Thread: Ground shy?
View Single Post
Old 04-22-2011 | 04:50 PM
  #7  
Cubdriver's Avatar
Cubdriver
Moderator
 
Joined: May 2006
Posts: 6,056
Likes: 0
From: ATP, CFI etc.
Default

Originally Posted by PearlPilot
I seem to have trouble in performing the 180 degree power off landing. My instructor demonstrated it a couple of times over the last few weeks and did an outstanding job. Soon after he cut the power, I tend to take my time in making a very shallow turn (shallower than normal) towards base and final and end up not making it. I don't have trouble with maintaining best glide, getting the gear down, and doing all the troubleshooting and securing engine procedures. I am having a hard time doing s-turns, slips, and steep turns (to lose altitude) below 500 feet AGL. I feel like since the margin for error is very slim at low altitude, I would rather not risk it. ...
You are trying to put us in the airplane with you to see this using a 100-word post which is kind of tough. It sounds to me as if you are afraid to aggressively handle the airplane to put it where you want it because you are afraid it will stall. You may not know when it will stall plus your instructor has you running the emergency checklist when you should not.
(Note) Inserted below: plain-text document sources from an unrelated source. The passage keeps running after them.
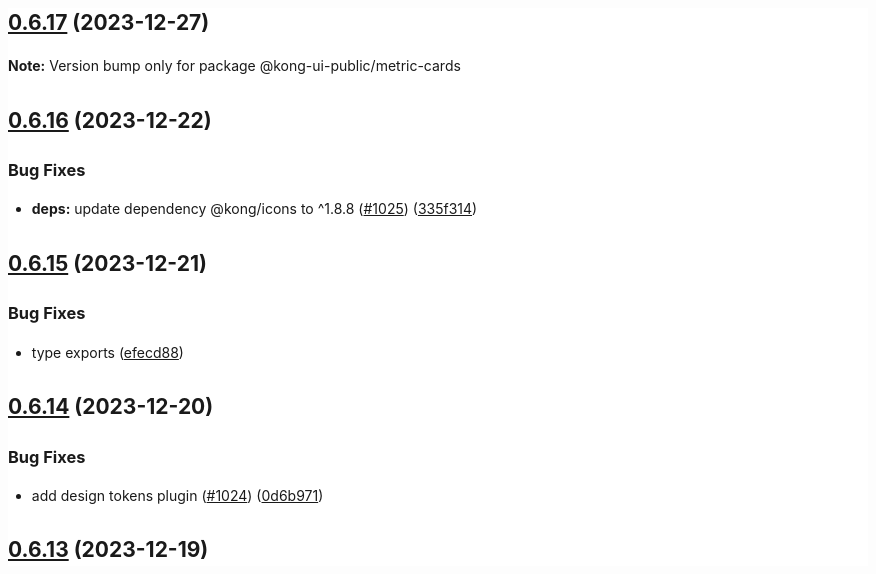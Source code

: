 ## [0.6.17](https://github.com/Kong/public-ui-components/compare/@kong-ui-public/metric-cards@0.6.16...@kong-ui-public/metric-cards@0.6.17) (2023-12-27)

**Note:** Version bump only for package @kong-ui-public/metric-cards





## [0.6.16](https://github.com/Kong/public-ui-components/compare/@kong-ui-public/metric-cards@0.6.15...@kong-ui-public/metric-cards@0.6.16) (2023-12-22)


### Bug Fixes

* **deps:** update dependency @kong/icons to ^1.8.8 ([#1025](https://github.com/Kong/public-ui-components/issues/1025)) ([335f314](https://github.com/Kong/public-ui-components/commit/335f314ef8de6d1245ca34d8c5b3468812256f24))





## [0.6.15](https://github.com/Kong/public-ui-components/compare/@kong-ui-public/metric-cards@0.6.14...@kong-ui-public/metric-cards@0.6.15) (2023-12-21)


### Bug Fixes

* type exports ([efecd88](https://github.com/Kong/public-ui-components/commit/efecd8859a01aae41d9490b1758237233c925c19))





## [0.6.14](https://github.com/Kong/public-ui-components/compare/@kong-ui-public/metric-cards@0.6.13...@kong-ui-public/metric-cards@0.6.14) (2023-12-20)


### Bug Fixes

* add design tokens plugin ([#1024](https://github.com/Kong/public-ui-components/issues/1024)) ([0d6b971](https://github.com/Kong/public-ui-components/commit/0d6b971fc8fb13ea32714416f8d20ce8f5ecf35e))





## [0.6.13](https://github.com/Kong/public-ui-components/compare/@kong-ui-public/metric-cards@0.6.12...@kong-ui-public/metric-cards@0.6.13) (2023-12-19)
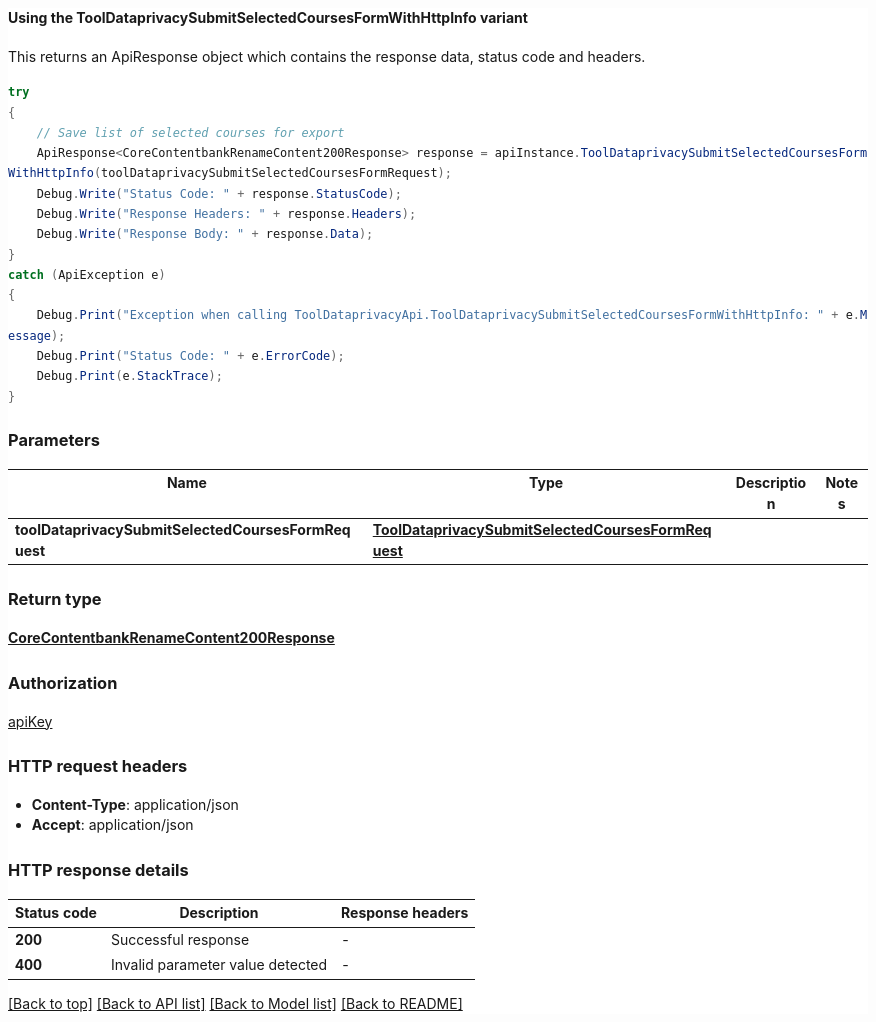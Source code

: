 #### Using the ToolDataprivacySubmitSelectedCoursesFormWithHttpInfo variant
This returns an ApiResponse object which contains the response data, status code and headers.

```csharp
try
{
    // Save list of selected courses for export
    ApiResponse<CoreContentbankRenameContent200Response> response = apiInstance.ToolDataprivacySubmitSelectedCoursesFormWithHttpInfo(toolDataprivacySubmitSelectedCoursesFormRequest);
    Debug.Write("Status Code: " + response.StatusCode);
    Debug.Write("Response Headers: " + response.Headers);
    Debug.Write("Response Body: " + response.Data);
}
catch (ApiException e)
{
    Debug.Print("Exception when calling ToolDataprivacyApi.ToolDataprivacySubmitSelectedCoursesFormWithHttpInfo: " + e.Message);
    Debug.Print("Status Code: " + e.ErrorCode);
    Debug.Print(e.StackTrace);
}
```

### Parameters

| Name | Type | Description | Notes |
|------|------|-------------|-------|
| **toolDataprivacySubmitSelectedCoursesFormRequest** | [**ToolDataprivacySubmitSelectedCoursesFormRequest**](ToolDataprivacySubmitSelectedCoursesFormRequest.md) |  |  |

### Return type

[**CoreContentbankRenameContent200Response**](CoreContentbankRenameContent200Response.md)

### Authorization

[apiKey](../README.md#apiKey)

### HTTP request headers

 - **Content-Type**: application/json
 - **Accept**: application/json


### HTTP response details
| Status code | Description | Response headers |
|-------------|-------------|------------------|
| **200** | Successful response |  -  |
| **400** | Invalid parameter value detected |  -  |

[[Back to top]](#) [[Back to API list]](../README.md#documentation-for-api-endpoints) [[Back to Model list]](../README.md#documentation-for-models) [[Back to README]](../README.md)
1. Take the airplane out to 3000 AGL and do coordinated, power-off high bank angle turning stalls. You will find the airplane stalls at a reasonable airspeed in turns less than 60 degrees of bank. 60 degrees = 2 gs and it only adds a small margin to the stall speed. There may be a table in the POH telling what the stall speed is in various banks.

2. You do not need to run the off-airport emergency checklist to do it to standard. It is not an off-airport landing simulation. Why he is having you do this is questionable, because it is neither required nor recommended at less than pattern altitude for obvious reasons. Confront him on it and ask what wants you to add this step if it is not listed in the PTS or any of the maneuver handbooks. It is not an emergency simulation for an off-airport landing. It is a power-off 180 to landing to develop skill and accuracy. It does have application to engine out emergencies, but that is not the primary purpose of the exercise, it is to develop landing accuracy without help from the prop.

3. If your instructor insists on your adding an off-airport emergency checklist to this maneuver he is wrong but if he insists, then get the checklist down so well you can do it in a hot second and then get back to what you are really supposed to be doing- landing accurately. With some practice you should be able to do both.

4. Never drop the gear until the runway is made. If your instructor is insisting on a GUMPS and gear-down at some early time, he is simply wrong about that. You are wasting valuable glide range with the excess drag and it is way more sensible to drop the gear when the runway is safely made. There is no official mandate as to when you must drop the gear on this maneuver- you can drop the gear whenever you feel it is safe. All you need to do on the checkride is say "I am waiting to extend the gear because it reduces gliding range and I intend to extend the gear when I have the runway made".